Tuesday, 29 November 2011

Fulham analysis and City preview...

Seen in the cold light of day, Saturday's game was, I suppose, two points dropped. If it hadn't been for Vermaelen's late goal it could have been much worse, though, and salvaging a point against a committed Fulham side – in what was the Gunners' third match in a week – felt only vaguely disappointing. Arsenal remain in sight of the top four, and although they are obviously reliant on the teams above them dropping points, it's not even Christmas yet. All is not lost.

The match was nevertheless something of a wasted opportunity, but the more troubling aspect of the ninety minutes was that none of the fringe players who were introduced were able to impact sufficiently. This emphasised the relative paucity of the squad, and the fact that we simply cannot rely on the same eleven players week in, week out. It also highlighted the huge gulf in resources between the Gunners and the teams they are chasing – such as Manchester City, where even Samir Nasri, instrumental in his last season at the Emirates, is currently only a bit-part player.

Wenger must have been tempted to rest RvP against the Cottagers. But given that we are still playing catch-up in the league, he plainly thought that he couldn't afford to. Indeed, both previous attempts to rest the Dutchman had nearly backfired, namely in the Stoke game after the Champions League tie against Marseille, and in the return against the French side at the Emirates, a mere three days after the frenetic 5-3 at Stamford Bridge.

In those matches Chamakh played at the Britannia, and Park played against Marseille. The Moroccan was largely ineffectual and was duly replaced by RvP midway through the second half, who then won the game for us. Against Marseille Wenger persevered with Park, who was unable to score. We only managed to get a point. Both games ultimately suggested that without van Persie the Gunners are, at the moment, basically toothless – while RvP is a razor-sharp incisor, our other strikers seem to have about as much bite as a pensioner without her dentures in. Most Gooners still seem bewildered by the change in Chamakh, in particular. What has happened to him since he first arrived in North London?

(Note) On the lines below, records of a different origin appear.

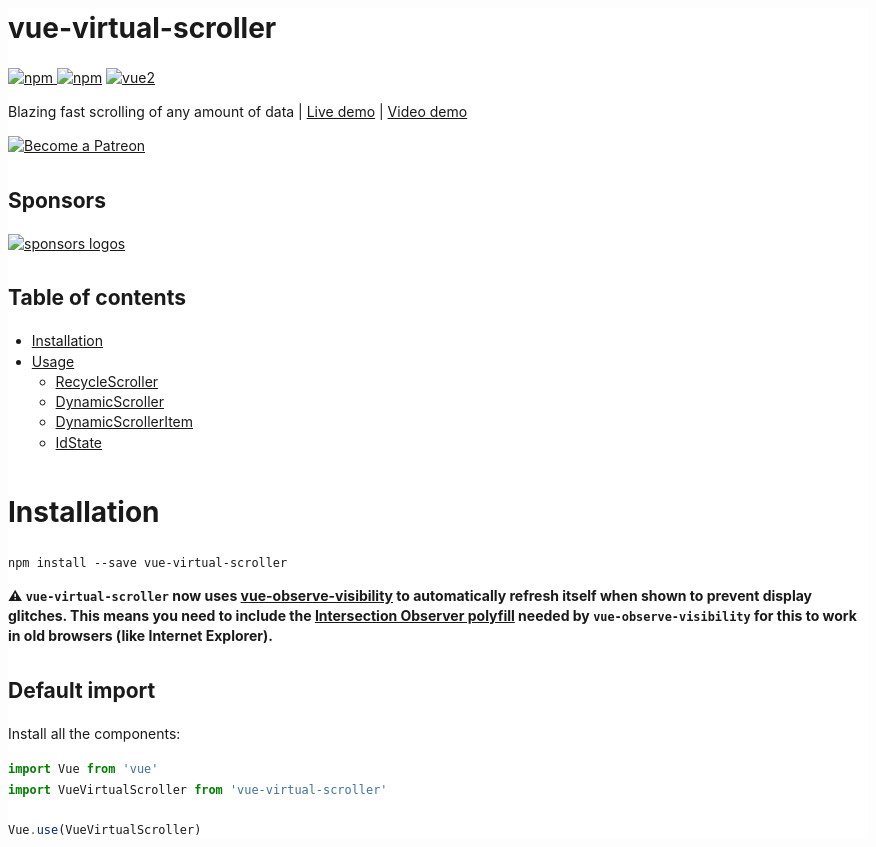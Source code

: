 # vue-virtual-scroller

[![npm](https://img.shields.io/npm/v/vue-virtual-scroller.svg) ![npm](https://img.shields.io/npm/dm/vue-virtual-scroller.svg)](https://www.npmjs.com/package/vue-virtual-scroller)
[![vue2](https://img.shields.io/badge/vue-2.x-brightgreen.svg)](https://vuejs.org/)

Blazing fast scrolling of any amount of data | [Live demo](https://akryum.github.io/vue-virtual-scroller/) | [Video demo](https://www.youtube.com/watch?v=Uzq1KQV8f4k)

<p>
  <a href="https://www.patreon.com/akryum" target="_blank">
    <img src="https://c5.patreon.com/external/logo/become_a_patron_button.png" alt="Become a Patreon">
  </a>
</p>

## Sponsors


[![sponsors logos](https://guillaume-chau.info/sponsors.png)](https://guillaume-chau.info/sponsors)

## Table of contents

- [Installation](#installation)
- [Usage](#usage)
  - [RecycleScroller](#recyclescroller)
  - [DynamicScroller](#dynamicscroller)
  - [DynamicScrollerItem](#dynamicscrolleritem)
  - [IdState](#idstate)

# Installation

```
npm install --save vue-virtual-scroller
```

**⚠️ `vue-virtual-scroller` now uses [vue-observe-visibility](https://github.com/Akryum/vue-observe-visibility#installation) to automatically refresh itself when shown to prevent display glitches. This means you need to include the [Intersection Observer polyfill](https://github.com/w3c/IntersectionObserver/tree/master/polyfill) needed by `vue-observe-visibility` for this to work in old browsers (like Internet Explorer).**

## Default import

Install all the components:

```javascript
import Vue from 'vue'
import VueVirtualScroller from 'vue-virtual-scroller'

Vue.use(VueVirtualScroller)
```
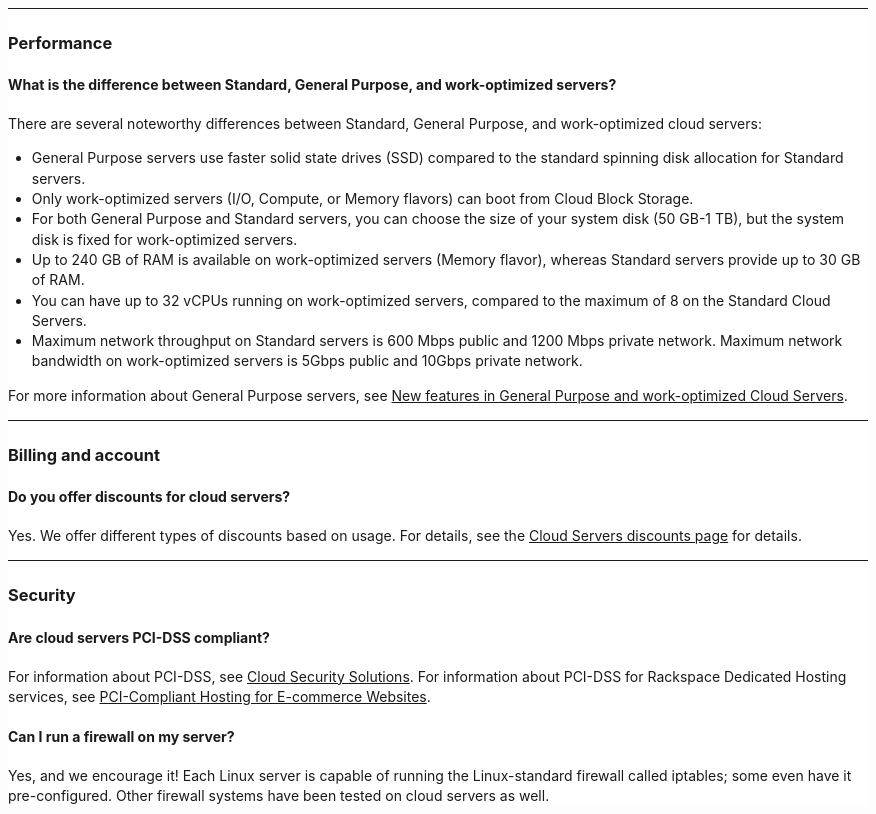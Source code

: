 ------------------------------------------------------------------------

### Performance

#### What is the difference between Standard, General Purpose, and work-optimized servers?

There are several noteworthy differences between Standard, General Purpose, and work-optimized cloud servers:

-   General Purpose servers use faster solid state drives (SSD)
    compared to the standard spinning disk allocation for Standard servers.
-   Only work-optimized servers (I/O, Compute, or Memory flavors) can boot from Cloud Block Storage.
-   For both General Purpose and Standard servers, you can choose the size of your system disk (50 GB-1 TB),
    but the system disk is fixed for work-optimized servers.
-   Up to 240 GB of RAM is available on work-optimized servers (Memory flavor), whereas
    Standard servers provide up to 30 GB of RAM.
-   You can have up to 32 vCPUs running on work-optimized servers, compared to the
    maximum of 8 on the Standard Cloud Servers.
-   Maximum network throughput on Standard servers is 600 Mbps public and 1200 Mbps private network.
    Maximum network bandwidth on work-optimized servers is 5Gbps public and 10Gbps private network.

For more information about General Purpose servers, see [New features in General Purpose and work-optimized Cloud Servers](/how-to/new-features-in-general-purpose-and-work-optimized-cloud-servers).

------------------------------------------------------------------------

### Billing and account

#### Do you offer discounts for cloud servers?

Yes. We offer different types of discounts based on usage. For details, see
the [Cloud Servers discounts page](http://www.rackspace.com/cloud/servers/discounts/) for details.

------------------------------------------------------------------------

### Security

#### Are cloud servers PCI-DSS compliant?

For information about PCI-DSS, see [Cloud Security Solutions](/how-to/are-cloud-servers-pci-dss-compliant).
For information about PCI-DSS for Rackspace Dedicated Hosting
services, see [PCI-Compliant Hosting for E-commerce Websites](http://www.rackspace.com/ecommerce-hosting/pci/).

#### Can I run a firewall on my server?

Yes, and we encourage it! Each Linux server is capable of running
the Linux-standard firewall called iptables; some even have it
pre-configured. Other firewall systems have been tested on cloud servers
as well.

Against Fulham, however, even van Persie was unable to make the difference – although he had numerous chances and was admittedly unlucky not to score at least once. This can perhaps be put down to fatigue; three games inside a week is a big ask, no matter how rich your current vein of form is. Indeed, the whole team looked a bit leg-weary, and although the difference was not overtly noticeable in the first half, it told in the second. If we had been able to get an early goal that might have given us enough impetus to hold out for the three points, but Fulham fought well and soaked up considerable pressure. Thereafter they grew in confidence and evidently believed they could take at least a point, while conversely Walcott, Arteta and Ramsey in particular all seemed to be feelings the effects of the sheer volume of football they have played recently. The Cottagers of course had effectively had a week off, since their next Europa League fixture isn't until Thursday.

As such it was a little surprising that the team sheet didn't show more changes; only two initially as Arshavin replaced Gervinho and Djourou came in for Koscielny at right-back. That, however, reflects the limited options available to Wenger at present, as well as the manager's reluctance to gamble at this stage of the season, given our current situation (as the manager put it, we have come from 'a deep position', i.e. from 15th place in the table!). Our squad is still conspicuously thin, though, and at some point we are simply going to have to rely on other squad players if the starting eleven are not to simply burn out.

In such situations you look to players on the fringes, like Andrey Arshavin, who was disappointing on Saturday. It is difficult to come in and do a job but nevertheless he looks increasingly disinterested and did not impress. It's a pity that Rosicky wasn't fit; the Czech has actually played very well when he had been called upon so far this season, but again niggling little injuries have limited his ability to help out the team.

Tonight in the Carling Cup Wenger will surely rotate; this competition is of course the lowest priority at the moment but nevertheless most fans would hate to see us roll over against City – particularly if Nasri plays, which is entirely possible. A sprinkling of regulars as well as youth and fringe players will probably take to the pitch; hopefully the performance will assuage my doubts as to how far the seam of genuine quality runs through the squad. With City's chances of progression in Europe out of their own hands, they'll undoubtedly want to grab as much glory as possible in the domestic cups; fortunately Arsenal are at least guaranteed another round of Champions League action. As such Gooners can loftily talk about bigger concerns, but even so, the game isn't a foregone conclusion. With home advantage the Arsenal could still stage an upset tonight, despite a team sheet that will, on paper, be outshone by the opposition.